> [ASSIGNMENT]: Search the entries below for the word "appends" and copy every line where it appears.

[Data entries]
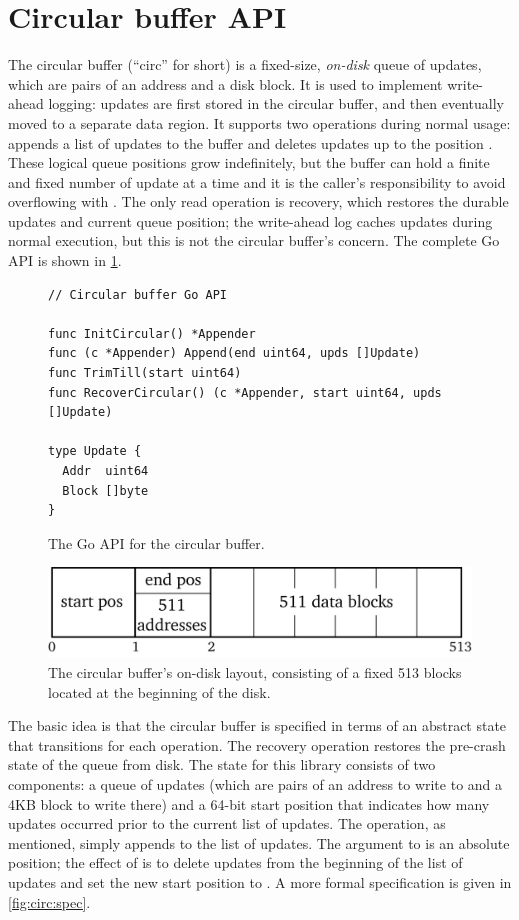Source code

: \section{Circular buffer API}
\label{sec:circ-api}

The circular buffer (``circ'' for short) is a fixed-size, \emph{on-disk} queue of
updates, which are pairs of an address and a disk block. It is used to implement
write-ahead logging: updates are first stored in the circular buffer, and
then eventually moved to a separate data region. It supports two operations
during normal usage:  appends a list of updates to the buffer
and  deletes updates up to the position . These logical queue positions grow
indefinitely, but the buffer can hold a finite and fixed number of update at a time and it
is the caller's responsibility to avoid overflowing with . The only
read operation is recovery, which restores the durable updates and current queue
position; the write-ahead log caches updates during normal execution, but this
is not the circular buffer's concern. The complete Go API is shown in
\cref{fig:circ:api}.

\begin{figure}[ht]
\begin{verbatim}
// Circular buffer Go API

func InitCircular() *Appender
func (c *Appender) Append(end uint64, upds []Update)
func TrimTill(start uint64)
func RecoverCircular() (c *Appender, start uint64, upds []Update)

type Update {
  Addr  uint64
  Block []byte
}
\end{verbatim}
  \caption{The Go API for the circular buffer.}%
  \label{fig:circ:api}
\end{figure}

\begin{figure}[ht]
  \includegraphics{fig/circ-phys.png}
\caption{The circular buffer's on-disk layout, consisting of a fixed 513 blocks
  located at the beginning of the disk.}
\label{fig:circ:phys}
\end{figure}

The basic idea is that the circular buffer is specified in terms of an abstract
state that transitions for each operation. The recovery operation
restores the pre-crash state of the queue from disk. The state for this library consists
of two components: a queue of updates (which are pairs of an address to write to
and a 4KB block to write there) and a 64-bit start position that indicates how
many updates occurred prior to the current list of updates. The  operation, as
mentioned, simply appends to the list of updates. The argument to 
is an absolute position; the effect of  is to delete
 updates from the beginning of the list of updates and set the
new start position to . A more formal specification is given in
\cref{fig:circ:spec}.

> [EXERCISE OUTPUT]:
during normal usage:  appends a list of updates to the buffer
mentioned, simply appends to the list of updates. The argument to 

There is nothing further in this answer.